Task requirements: Return every line of the data below that includes the string "Development".

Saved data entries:
* * *

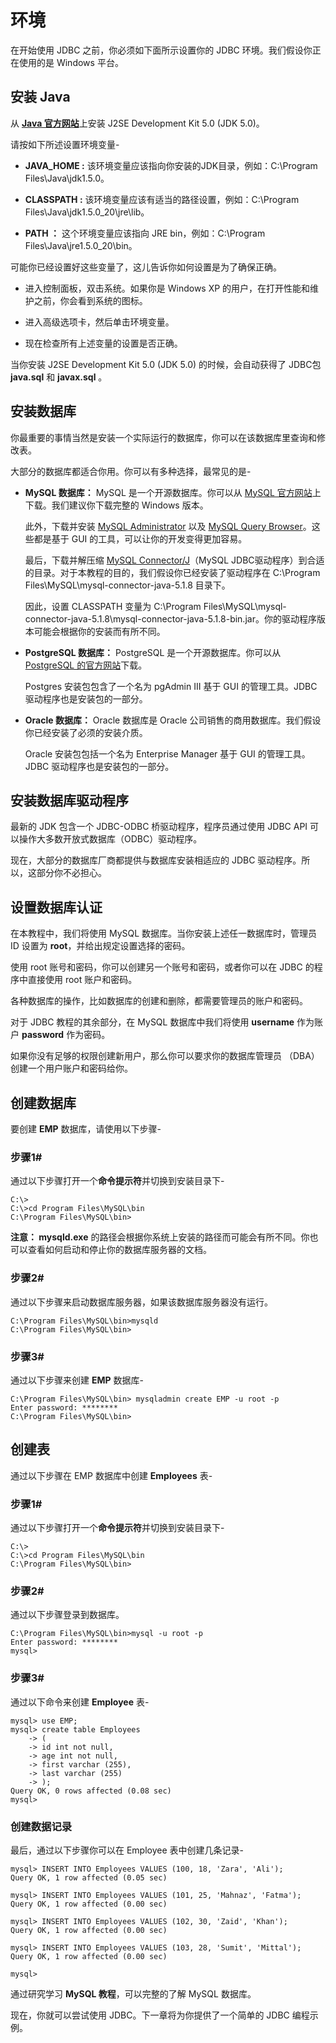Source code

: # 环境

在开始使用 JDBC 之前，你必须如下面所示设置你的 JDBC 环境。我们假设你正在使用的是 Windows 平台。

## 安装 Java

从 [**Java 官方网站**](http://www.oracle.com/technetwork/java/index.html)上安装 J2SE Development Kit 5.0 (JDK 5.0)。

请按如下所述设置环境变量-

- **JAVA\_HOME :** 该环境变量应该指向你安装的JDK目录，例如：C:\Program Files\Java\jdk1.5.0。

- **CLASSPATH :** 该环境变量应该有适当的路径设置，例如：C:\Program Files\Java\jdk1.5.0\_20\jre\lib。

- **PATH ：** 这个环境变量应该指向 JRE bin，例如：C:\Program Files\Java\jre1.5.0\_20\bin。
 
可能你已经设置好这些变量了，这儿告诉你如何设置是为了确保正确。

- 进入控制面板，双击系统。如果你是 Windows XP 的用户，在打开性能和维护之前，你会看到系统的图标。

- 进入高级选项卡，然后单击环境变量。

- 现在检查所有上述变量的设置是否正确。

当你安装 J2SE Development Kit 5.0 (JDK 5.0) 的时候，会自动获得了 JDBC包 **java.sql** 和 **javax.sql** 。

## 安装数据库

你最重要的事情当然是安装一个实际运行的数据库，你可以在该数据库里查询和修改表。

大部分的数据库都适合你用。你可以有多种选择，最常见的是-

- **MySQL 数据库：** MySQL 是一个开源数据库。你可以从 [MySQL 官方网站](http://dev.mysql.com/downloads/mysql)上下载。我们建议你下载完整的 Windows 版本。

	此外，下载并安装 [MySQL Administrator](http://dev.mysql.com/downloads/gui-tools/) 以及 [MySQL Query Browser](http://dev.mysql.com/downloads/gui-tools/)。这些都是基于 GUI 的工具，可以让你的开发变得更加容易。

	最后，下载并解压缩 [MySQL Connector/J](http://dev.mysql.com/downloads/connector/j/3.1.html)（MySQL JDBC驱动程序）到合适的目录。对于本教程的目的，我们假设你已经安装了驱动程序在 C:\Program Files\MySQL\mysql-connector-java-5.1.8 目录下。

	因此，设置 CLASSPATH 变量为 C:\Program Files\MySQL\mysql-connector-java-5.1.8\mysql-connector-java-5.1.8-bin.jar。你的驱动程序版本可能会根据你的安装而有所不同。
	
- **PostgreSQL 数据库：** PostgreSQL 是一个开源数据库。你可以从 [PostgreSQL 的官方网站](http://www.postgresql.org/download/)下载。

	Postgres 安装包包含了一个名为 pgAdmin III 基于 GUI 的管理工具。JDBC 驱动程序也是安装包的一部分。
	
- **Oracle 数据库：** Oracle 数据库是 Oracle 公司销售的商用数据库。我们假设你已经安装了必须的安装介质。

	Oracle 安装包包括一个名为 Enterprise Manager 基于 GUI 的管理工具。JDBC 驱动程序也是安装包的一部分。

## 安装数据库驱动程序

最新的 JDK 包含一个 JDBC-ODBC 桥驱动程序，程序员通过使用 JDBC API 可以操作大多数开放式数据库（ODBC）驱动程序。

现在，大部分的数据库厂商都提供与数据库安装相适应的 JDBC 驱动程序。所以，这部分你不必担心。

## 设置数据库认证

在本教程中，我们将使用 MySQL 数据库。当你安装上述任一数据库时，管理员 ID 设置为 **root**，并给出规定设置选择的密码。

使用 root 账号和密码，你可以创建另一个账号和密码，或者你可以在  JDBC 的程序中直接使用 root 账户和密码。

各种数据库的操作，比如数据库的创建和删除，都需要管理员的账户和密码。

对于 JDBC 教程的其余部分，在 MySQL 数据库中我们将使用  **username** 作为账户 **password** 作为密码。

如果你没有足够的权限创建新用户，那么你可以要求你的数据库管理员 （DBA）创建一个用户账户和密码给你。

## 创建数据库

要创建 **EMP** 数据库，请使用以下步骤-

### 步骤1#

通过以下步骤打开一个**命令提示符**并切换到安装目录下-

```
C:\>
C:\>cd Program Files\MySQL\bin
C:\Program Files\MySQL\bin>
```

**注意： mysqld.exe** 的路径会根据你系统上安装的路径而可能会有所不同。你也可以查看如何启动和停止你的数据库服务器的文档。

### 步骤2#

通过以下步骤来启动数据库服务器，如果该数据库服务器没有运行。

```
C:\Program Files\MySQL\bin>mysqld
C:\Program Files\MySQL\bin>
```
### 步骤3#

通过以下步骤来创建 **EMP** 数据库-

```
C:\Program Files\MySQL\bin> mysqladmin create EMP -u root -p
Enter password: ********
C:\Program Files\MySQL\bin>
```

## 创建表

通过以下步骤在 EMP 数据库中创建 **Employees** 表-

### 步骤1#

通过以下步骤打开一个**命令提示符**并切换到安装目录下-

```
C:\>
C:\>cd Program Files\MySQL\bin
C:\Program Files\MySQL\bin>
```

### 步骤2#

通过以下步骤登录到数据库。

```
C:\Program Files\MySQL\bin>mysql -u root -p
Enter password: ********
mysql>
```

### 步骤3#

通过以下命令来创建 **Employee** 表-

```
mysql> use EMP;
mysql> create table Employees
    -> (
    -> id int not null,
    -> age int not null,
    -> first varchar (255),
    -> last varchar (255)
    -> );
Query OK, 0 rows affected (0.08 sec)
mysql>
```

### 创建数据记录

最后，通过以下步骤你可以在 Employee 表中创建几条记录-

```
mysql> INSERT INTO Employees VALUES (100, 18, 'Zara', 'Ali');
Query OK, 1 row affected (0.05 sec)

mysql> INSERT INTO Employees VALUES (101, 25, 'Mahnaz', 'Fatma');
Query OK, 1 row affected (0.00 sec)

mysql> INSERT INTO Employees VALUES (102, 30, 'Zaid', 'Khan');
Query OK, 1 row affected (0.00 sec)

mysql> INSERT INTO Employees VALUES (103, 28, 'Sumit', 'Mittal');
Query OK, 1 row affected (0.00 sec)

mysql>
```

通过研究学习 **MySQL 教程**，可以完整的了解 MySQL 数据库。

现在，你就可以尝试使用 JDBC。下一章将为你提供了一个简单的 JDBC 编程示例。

* * *

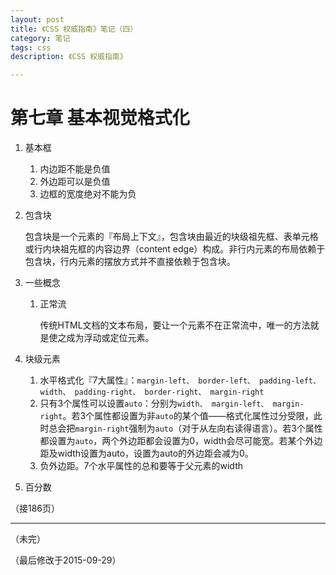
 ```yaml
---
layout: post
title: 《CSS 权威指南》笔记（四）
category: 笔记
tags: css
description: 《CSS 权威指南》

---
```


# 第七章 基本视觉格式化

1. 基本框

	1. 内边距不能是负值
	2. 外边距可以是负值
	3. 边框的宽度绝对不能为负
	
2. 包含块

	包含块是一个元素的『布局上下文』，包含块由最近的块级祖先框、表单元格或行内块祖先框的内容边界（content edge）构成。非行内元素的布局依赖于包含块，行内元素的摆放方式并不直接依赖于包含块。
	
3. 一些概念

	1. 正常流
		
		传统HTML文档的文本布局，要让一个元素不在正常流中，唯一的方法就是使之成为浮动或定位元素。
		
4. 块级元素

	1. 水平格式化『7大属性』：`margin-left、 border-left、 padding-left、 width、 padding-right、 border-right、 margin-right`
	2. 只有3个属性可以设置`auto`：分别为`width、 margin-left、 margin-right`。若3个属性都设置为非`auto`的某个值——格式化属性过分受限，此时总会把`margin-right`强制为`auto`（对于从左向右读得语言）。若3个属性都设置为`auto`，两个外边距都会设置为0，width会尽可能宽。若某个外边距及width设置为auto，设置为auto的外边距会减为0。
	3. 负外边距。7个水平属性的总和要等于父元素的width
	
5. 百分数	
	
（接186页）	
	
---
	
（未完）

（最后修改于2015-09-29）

* * *

Output below:
从 [**Java 官方网站**](http://www.oracle.com/technetwork/java/index.html)上安装 J2SE Development Kit 5.0 (JDK 5.0)。
当你安装 J2SE Development Kit 5.0 (JDK 5.0) 的时候，会自动获得了 JDBC包 **java.sql** 和 **javax.sql** 。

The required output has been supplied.